Work required: Every line containing the word "уведомления" must be pulled from the records.

········

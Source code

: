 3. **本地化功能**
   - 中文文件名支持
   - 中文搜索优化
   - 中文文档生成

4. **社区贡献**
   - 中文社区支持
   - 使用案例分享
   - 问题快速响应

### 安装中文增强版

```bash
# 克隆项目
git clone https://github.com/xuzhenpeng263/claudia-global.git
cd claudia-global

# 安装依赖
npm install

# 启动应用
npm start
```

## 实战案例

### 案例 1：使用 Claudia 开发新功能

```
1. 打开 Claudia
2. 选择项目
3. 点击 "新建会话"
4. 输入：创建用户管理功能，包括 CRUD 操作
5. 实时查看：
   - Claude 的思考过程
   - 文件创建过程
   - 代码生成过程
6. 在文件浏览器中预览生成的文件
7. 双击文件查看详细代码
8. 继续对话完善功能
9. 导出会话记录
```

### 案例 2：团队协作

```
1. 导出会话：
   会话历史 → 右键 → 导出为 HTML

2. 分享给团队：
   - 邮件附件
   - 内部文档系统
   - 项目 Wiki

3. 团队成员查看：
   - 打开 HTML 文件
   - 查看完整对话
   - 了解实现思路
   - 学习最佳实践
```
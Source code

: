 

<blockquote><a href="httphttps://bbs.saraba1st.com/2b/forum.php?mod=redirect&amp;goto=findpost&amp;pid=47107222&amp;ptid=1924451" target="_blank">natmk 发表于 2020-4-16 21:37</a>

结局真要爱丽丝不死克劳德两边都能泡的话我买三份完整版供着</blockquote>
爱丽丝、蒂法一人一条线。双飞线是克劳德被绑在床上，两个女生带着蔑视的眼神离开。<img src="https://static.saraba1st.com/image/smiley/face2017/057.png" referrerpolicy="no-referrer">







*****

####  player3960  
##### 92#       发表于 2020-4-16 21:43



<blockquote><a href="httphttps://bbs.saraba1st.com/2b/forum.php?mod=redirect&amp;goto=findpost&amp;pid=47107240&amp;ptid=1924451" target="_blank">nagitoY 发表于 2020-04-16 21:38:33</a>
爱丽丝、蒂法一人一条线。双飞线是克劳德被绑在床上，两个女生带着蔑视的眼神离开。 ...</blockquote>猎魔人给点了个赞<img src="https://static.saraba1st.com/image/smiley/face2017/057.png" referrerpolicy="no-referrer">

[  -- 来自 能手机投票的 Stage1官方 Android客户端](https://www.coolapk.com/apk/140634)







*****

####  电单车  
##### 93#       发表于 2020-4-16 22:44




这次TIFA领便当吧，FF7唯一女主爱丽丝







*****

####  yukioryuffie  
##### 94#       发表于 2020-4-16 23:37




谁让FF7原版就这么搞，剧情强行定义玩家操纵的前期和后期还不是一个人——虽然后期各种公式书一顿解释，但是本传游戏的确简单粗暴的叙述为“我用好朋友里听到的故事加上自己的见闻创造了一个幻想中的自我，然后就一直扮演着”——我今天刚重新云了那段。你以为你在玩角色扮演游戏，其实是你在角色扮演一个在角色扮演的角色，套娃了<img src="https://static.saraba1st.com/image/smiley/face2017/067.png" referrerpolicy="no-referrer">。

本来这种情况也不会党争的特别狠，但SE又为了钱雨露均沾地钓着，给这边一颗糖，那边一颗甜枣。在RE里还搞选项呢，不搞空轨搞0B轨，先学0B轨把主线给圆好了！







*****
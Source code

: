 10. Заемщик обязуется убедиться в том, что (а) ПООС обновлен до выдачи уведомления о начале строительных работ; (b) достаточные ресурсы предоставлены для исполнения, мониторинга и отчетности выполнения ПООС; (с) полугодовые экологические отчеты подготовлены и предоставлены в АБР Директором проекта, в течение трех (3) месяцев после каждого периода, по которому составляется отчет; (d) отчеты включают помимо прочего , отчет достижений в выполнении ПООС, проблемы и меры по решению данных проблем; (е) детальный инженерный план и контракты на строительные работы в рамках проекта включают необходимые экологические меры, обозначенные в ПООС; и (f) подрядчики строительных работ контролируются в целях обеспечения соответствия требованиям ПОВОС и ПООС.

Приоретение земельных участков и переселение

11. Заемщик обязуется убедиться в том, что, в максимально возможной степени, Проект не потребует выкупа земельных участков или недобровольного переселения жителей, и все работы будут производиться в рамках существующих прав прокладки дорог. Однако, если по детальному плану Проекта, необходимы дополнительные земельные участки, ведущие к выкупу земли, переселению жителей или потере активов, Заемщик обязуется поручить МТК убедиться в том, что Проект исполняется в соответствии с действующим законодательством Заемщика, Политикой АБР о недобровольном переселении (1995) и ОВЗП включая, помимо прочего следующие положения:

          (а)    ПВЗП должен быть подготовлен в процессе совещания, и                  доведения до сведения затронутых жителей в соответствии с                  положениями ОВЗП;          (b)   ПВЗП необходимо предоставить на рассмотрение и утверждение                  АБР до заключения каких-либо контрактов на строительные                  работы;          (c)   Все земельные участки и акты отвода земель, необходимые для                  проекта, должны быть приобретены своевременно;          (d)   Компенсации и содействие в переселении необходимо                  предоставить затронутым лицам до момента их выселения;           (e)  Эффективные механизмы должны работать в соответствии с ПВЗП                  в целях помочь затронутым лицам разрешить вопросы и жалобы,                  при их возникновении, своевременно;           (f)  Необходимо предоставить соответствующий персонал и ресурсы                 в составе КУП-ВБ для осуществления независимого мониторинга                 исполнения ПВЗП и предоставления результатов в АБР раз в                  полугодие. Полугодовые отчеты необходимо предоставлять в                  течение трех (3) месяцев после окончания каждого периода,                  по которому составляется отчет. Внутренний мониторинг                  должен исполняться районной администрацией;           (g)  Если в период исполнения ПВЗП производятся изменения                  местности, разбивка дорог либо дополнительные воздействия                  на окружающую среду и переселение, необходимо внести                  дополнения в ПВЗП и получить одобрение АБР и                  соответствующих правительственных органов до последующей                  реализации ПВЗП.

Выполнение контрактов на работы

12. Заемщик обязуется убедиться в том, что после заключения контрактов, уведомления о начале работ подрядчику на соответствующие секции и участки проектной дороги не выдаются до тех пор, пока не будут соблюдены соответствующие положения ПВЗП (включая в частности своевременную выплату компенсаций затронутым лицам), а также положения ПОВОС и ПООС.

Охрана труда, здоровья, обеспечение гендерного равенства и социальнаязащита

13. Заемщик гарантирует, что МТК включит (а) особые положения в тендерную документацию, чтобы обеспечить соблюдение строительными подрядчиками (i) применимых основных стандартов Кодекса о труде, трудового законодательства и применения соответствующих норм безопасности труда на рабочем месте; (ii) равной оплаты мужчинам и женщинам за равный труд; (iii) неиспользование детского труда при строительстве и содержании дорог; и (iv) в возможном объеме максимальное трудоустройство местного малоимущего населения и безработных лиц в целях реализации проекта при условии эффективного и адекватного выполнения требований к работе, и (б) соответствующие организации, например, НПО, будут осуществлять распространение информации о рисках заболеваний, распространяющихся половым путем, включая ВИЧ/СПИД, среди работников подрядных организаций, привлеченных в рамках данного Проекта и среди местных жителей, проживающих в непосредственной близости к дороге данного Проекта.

········

Answer section:
: 10. Заемщик обязуется убедиться в том, что (а) ПООС обновлен до выдачи уведомления о начале строительных работ; (b) достаточные ресурсы предоставлены для исполнения, мониторинга и отчетности выполнения ПООС; (с) полугодовые экологические отчеты подготовлены и предоставлены в АБР Директором проекта, в течение трех (3) месяцев после каждого периода, по которому составляется отчет; (d) отчеты включают помимо прочего , отчет достижений в выполнении ПООС, проблемы и меры по решению данных проблем; (е) детальный инженерный план и контракты на строительные работы в рамках проекта включают необходимые экологические меры, обозначенные в ПООС; и (f) подрядчики строительных работ контролируются в целях обеспечения соответствия требованиям ПОВОС и ПООС.
12. Заемщик обязуется убедиться в том, что после заключения контрактов, уведомления о начале работ подрядчику на соответствующие секции и участки проектной дороги не выдаются до тех пор, пока не будут соблюдены соответствующие положения ПВЗП (включая в частности своевременную выплату компенсаций затронутым лицам), а также положения ПОВОС и ПООС.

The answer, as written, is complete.